Although I had a wonderful Christmas break filled with family and friends, by the end I was hungering for something to challenge me, something to sink my teeth in. I found that in what has been to date my favourite Quest Class. Object Oriented Programming.
Programming, as my tutor put it, is “Doing things with stuff” (Rob Knop, 2014). Object Oriented Programming is a type of computer programming that emphasizes certain design characteristics of code. Although it may sound a bit fuzzy and perhaps complicated to the uninitiated, it can actually be a lot of fun (albeit challenging). Furthermore, knowing how to write code to do things with stuff is an invaluable tool in the 21st century, as it allows you to manipulate the technological world around you, which is probably the main reason it is offered at Quest. Being a powerful tool, it can be used in pretty much any discipline.
Now, the retentive reader may be wondering “where does the building a brain part come in?” Well, the way the course is designed is that the first week is essentially a crash course in the basics of object oriented programming (specific to Java, the language we are using). After that, we gets the remaining two and a half weeks to work on our final project.
People in my class chose a diverse multitude of projects, whether programming an interactive blackjack game, creating 3D graphics of ripples on a water surface, managing exorbitant amounts of data (including 15 million lines of leaked Adobe passwords), or designing a course registration program. If you could dream it (and put forward a solid proposal to the tutor) you were free to code it for your project. I really relished the freedom this course offered me, as it allowed me to purse a higher understanding of a topic which had long interested me. AI.
AI, or Artificial Intelligence, has captured my mind and imagination in the past few years, as I see it becoming more and more a part of humanity’s future. Now although I was by no means working with strong AI in this course (think Cortana from Halo), I did in fact work with something that some AI researchers consider to be a potential goldmine of AI advancement. I decided to build a Neural Net.
A neural net is exactly what most of you think of when you hear the words “neural net”. What I did at its most basic was simulate a bunch of neurons and all the connections between them on a computer, and then teach it things. This may sound difficult; that is because it is. However, with ample time to work and research, and with much support from the tutor, I was able to code and build a simple neural net on my computer, that I can teach simple mathematics to. Although that may not sound terribly impressive (yeah, see, I took this computer that could already do math perfectly, made it the teeniest bit human, and now sucks more at math, good job 😉 ), it isn’t so much what it learns that interests me, but how it learns (mine used a backpropogation algorithm for those interested).
You see, artificial neural nets are in our every day lives, whether people realize it or not.
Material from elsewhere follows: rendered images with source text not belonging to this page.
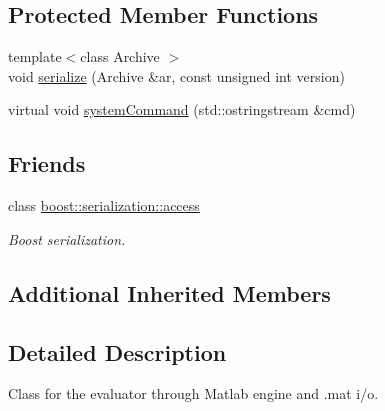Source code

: \subsection*{Protected Member Functions}
\begin{DoxyCompactItemize}
\item 
{\footnotesize template$<$class Archive $>$ }\\void \hyperlink{class_go_s_u_m_1_1_c_matlab_shell_evaluator_af84e659441da0694bff64c2d955831b9}{serialize} (Archive \&ar, const unsigned int version)
\item 
virtual void \hyperlink{class_go_s_u_m_1_1_c_matlab_shell_evaluator_ab365048eef74e7b837fcb4420f763f1f}{system\-Command} (std\-::ostringstream \&cmd)
\end{DoxyCompactItemize}
\subsection*{Friends}
\begin{DoxyCompactItemize}
\item 
class \hyperlink{class_go_s_u_m_1_1_c_matlab_shell_evaluator_ac98d07dd8f7b70e16ccb9a01abf56b9c}{boost\-::serialization\-::access}
\begin{DoxyCompactList}\small\item\em Boost serialization. \end{DoxyCompactList}\end{DoxyCompactItemize}
\subsection*{Additional Inherited Members}


\subsection{Detailed Description}
Class for the evaluator through Matlab engine and .mat i/o. 


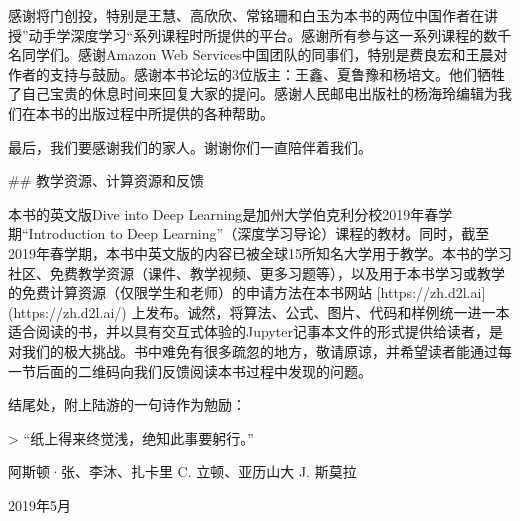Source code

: 感谢将门创投，特别是王慧、高欣欣、常铭珊和白玉为本书的两位中国作者在讲授”动手学深度学习“系列课程时所提供的平台。感谢所有参与这一系列课程的数千名同学们。感谢Amazon Web Services中国团队的同事们，特别是费良宏和王晨对作者的支持与鼓励。感谢本书论坛的3位版主：王鑫、夏鲁豫和杨培文。他们牺牲了自己宝贵的休息时间来回复大家的提问。感谢人民邮电出版社的杨海玲编辑为我们在本书的出版过程中所提供的各种帮助。

最后，我们要感谢我们的家人。谢谢你们一直陪伴着我们。

## 教学资源、计算资源和反馈

本书的英文版Dive into Deep Learning是加州大学伯克利分校2019年春学期“Introduction to Deep Learning”（深度学习导论）课程的教材。同时，截至2019年春学期，本书中英文版的内容已被全球15所知名大学用于教学。本书的学习社区、免费教学资源（课件、教学视频、更多习题等），以及用于本书学习或教学的免费计算资源（仅限学生和老师）的申请方法在本书网站 [https://zh.d2l.ai](https://zh.d2l.ai/) 上发布。诚然，将算法、公式、图片、代码和样例统一进一本适合阅读的书，并以具有交互式体验的Jupyter记事本文件的形式提供给读者，是对我们的极大挑战。书中难免有很多疏忽的地方，敬请原谅，并希望读者能通过每一节后面的二维码向我们反馈阅读本书过程中发现的问题。

结尾处，附上陆游的一句诗作为勉励：

> “纸上得来终觉浅，绝知此事要躬行。”

阿斯顿·张、李沐、扎卡里 C. 立顿、亚历山大 J. 斯莫拉

2019年5月
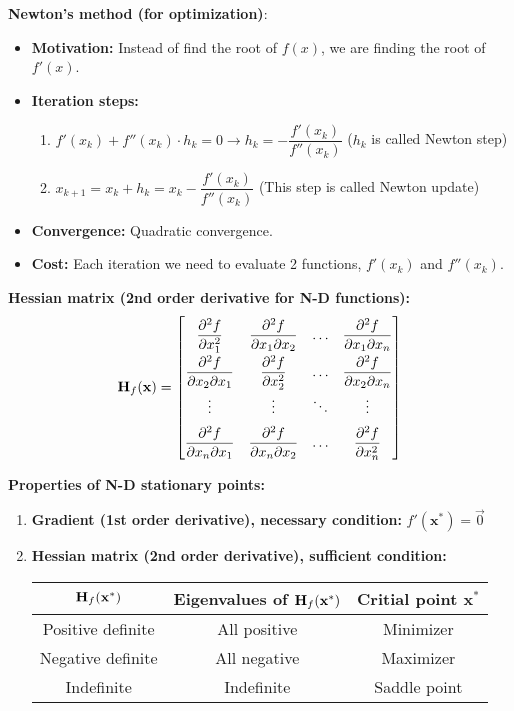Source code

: \documentclass[12pt]{article}
\begin{document}
\medskip
\noindent \textbf{Newton's method (for optimization)}:
    \begin{itemize}
        \item \textbf{Motivation:} Instead of find the root of $f(x)$, we are finding the root of $f'(x)$.
        \item \textbf{Iteration steps:} 
        \begin{enumerate}
            \item $f'(x_k) + f''(x_k)\cdot h_k = 0 \to h_k = -\dfrac{f'(x_k)}{f''(x_k)}$ ($h_k$ is called Newton step)
            \item $x_{k+1} = x_k + h_k = x_k - \dfrac{f'(x_k)}{f''(x_k)}$ (This step is called Newton update)
        \end{enumerate}
        \item \textbf{Convergence:} Quadratic convergence.
        \item \textbf{Cost:} Each iteration we need to evaluate 2 functions, $f'(x_k)$ and $f''(x_k)$.
    \end{itemize}

\medskip
\noindent \textbf{Hessian matrix (2nd order derivative for N-D functions): }
$${\bf H}_f(\mathbf{x}) =\renewcommand\arraystretch{2} \begin{bmatrix} \dfrac{\partial^2 f}{\partial x_1^2} & \dfrac{\partial^2 f}{\partial x_1 \partial x_2} & \ldots & \dfrac{\partial^2 f}{\partial x_1 \partial x_n} \\ \dfrac{\partial^2 f}{\partial x_2 \partial x_1} & \dfrac{\partial^2 f}{\partial x_2^2} & \ldots & \dfrac{\partial^2 f}{\partial x_2 \partial x_n} \\ \vdots & \vdots & \ddots & \vdots \\ \dfrac{\partial^2 f}{\partial x_n \partial x_1} & \dfrac{\partial^2 f}{\partial x_n \partial x_2} & \ldots & \dfrac{\partial^2 f}{\partial x_n^2} \end{bmatrix}$$

\newpage
\noindent \textbf{Properties of N-D stationary points:}
    \begin{enumerate}
        \item \textbf{Gradient (1st order derivative), necessary condition:} $f'(\mathbf{x}^*) = \Vec{0}$
        \item \textbf{Hessian matrix (2nd order derivative), sufficient condition:}
\begin{center}
        \begin{tabular}{ | c | c | c | } 
              \hline
              ${\bf H}_f(\mathbf{x}^*)$ & \textbf{Eigenvalues of ${\bf H}_f(\mathbf{x}^*)$} & \textbf{Critial point $\mathbf{x}^*$} \\ 
              \hline
              Positive definite & All positive & Minimizer \\ 
              \hline
              Negative definite & All negative & Maximizer\\ 
              \hline
              Indefinite & Indefinite & Saddle point \\ 
              \hline
        \end{tabular}
    \end{center}
    \end{enumerate}
\end{document}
Many of the commercial facial recognition software in use in cameras utilize neural nets trained to, lo and behold, recognize faces. Additionally, certain neural nets have been trained using historical data to make stock market predictions, and are used by major investment companies around the globe. To generalize even more, technology has become a force in our world, and its force is mounting at an incredibly rapid weight. Having the chance to study programming at Quest is invaluable; having even a very basic understanding of programming is almost a prerequisite for technological literacy these days.
Having no programming experience whatsoever before this class, it was a daunting and yet rewarding project. In order to shed some light on how much I enjoyed this course and how cool neural nets are, I’ll share with you a bit of one problem I had with my neural nets.
So one day I was trying to teach my neural net how to multiple by two. I would give it certain input output pairs like (2, 4), (4, 8), (6, 12) and (8, 16). When I asked it to multiple 2 by 2 it gave me 4. When I asked it to multiply 8 by 2 it gave me 16. Success! But, when I asked it to multiple 3 by two, it gave me…4! Uh-oh. What went wrong there? You see my neural net, lazy as it was, was memorizing how to multiply, not learning. The neural net had too many neurons, and too much memory! It could, like my tutor said a bad student could, afford to memorize and not learn. The neural net I was building at that point had 25 neurons. So, in order to starve it of memory, I programmed a new one with only 16. And it worked! My neural net, unable to simply memorize due to limited memory, actually learned to multiple by two. The first one was just being lazy.
See, even in the computer world you have to deal with crazy personalities!